I write. But I never realised that I write only when I am not exactly in my normal state of emotions. I guess that's why all the great writers who came up with classics were either depressed, opium addicts or plain insane. I might just turn out to be a retard. Definitely not one of those who need rehab. Now, what has been my muse all along? People? Situations? Life? Mould it all in one. It's been life affected by people who were under the influence of certain situations.
Some people have a problem because they are anti social and don't know how to retaliate other's care and emotional attachments. My problem, on the other hand is quite the opposite. Being too social is what works as a negative here. Giving all I can to make sure that they know I care and love them. Expecting them to do the same? Not really. But definitely expecting something. What really does happen at the end? They love me, respect me. But I am probably 'too good' for them! And that's not even sarcastic! How does one beat that?
Thinking I was a part of their lives when I was a part of it is another illusion I entertain myself with. Later realising that 6 years of friendship with a person who ended up as a complete jerk mattered more than a friendship of 10 years. Because I didn't end it badly enough for them to remember? Rather I was subtle enough to exit without being noticed. And still. I fall for it every freaking time. Don't I? They say, "What goes around, comes back around". It sure does. Everybody came around. And I was still the same as if waiting for them to realise the long due importance I always wanted. And? And what? They left again. Everytime. Everyone.

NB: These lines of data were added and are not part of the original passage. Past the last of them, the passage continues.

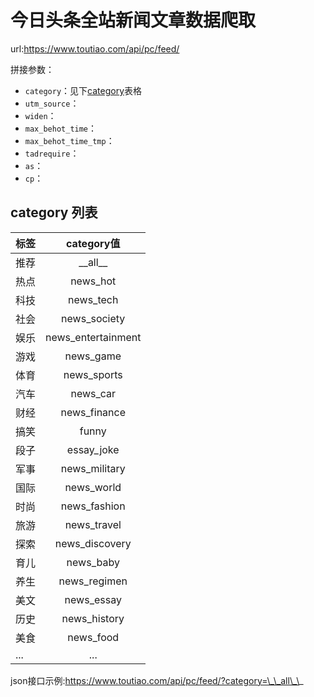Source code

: # 今日头条全站新闻文章数据爬取
url:https://www.toutiao.com/api/pc/feed/

拼接参数：
- `category`：见下[category](#category)表格
- `utm_source`：
- `widen`：
- `max_behot_time`：
- `max_behot_time_tmp`：
- `tadrequire`：
- `as`：
- `cp`：

<h2 id="category">category 列表</h2>

| 标签 | category值 |
| ------------- |:-------------:|
| 推荐 | \_\_all\_\_ |
| 热点 | news_hot |
| 科技 | news_tech |
| 社会 | news_society |
| 娱乐 | news_entertainment |
| 游戏 | news_game|
| 体育 | news_sports |
| 汽车 | news_car |
| 财经 | news_finance |
| 搞笑 | funny |
| 段子 | essay_joke|
| 军事 | news_military |
| 国际 | news_world |
| 时尚 | news_fashion |
| 旅游 | news_travel |
| 探索 | news_discovery |
| 育儿 | news_baby |
| 养生 | news_regimen |
| 美文 | news_essay |
| 历史 | news_history |
| 美食 | news_food |
| ... | ... |

json接口示例:https://www.toutiao.com/api/pc/feed/?category=\_\_all\_\_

Realisation. Introspection. Conclusion? Still trying to find a closure. Trying to get over it. But just when it all seems not to bother anymore, comes along a breeze of past demolishing the delicate hopes. Not just the past. The present can do damage too. It does. Just when you thought you could abstain from getting attached, you fall for the words. Oh, how convincing someone's words can be. Though, knowing not the genuine feelings involved, you fall for it. Yes, 'fall'! And then what follows is completely alien to you. You have no idea whether to put in efforts, or would it end the same disastrous way it did once just because you smothered the other. What if you are expected to do your bit? And you don't? In any scenario it's a lost situation because of one person who made you lose utter faith in the whole concept of depending on someone to listen to you or be there for you.
Truth to be told, my life is supposed to eventful at the moment but I have no idea what is happening. But yes, it can never ever be as eventful as others have lived their lives to be.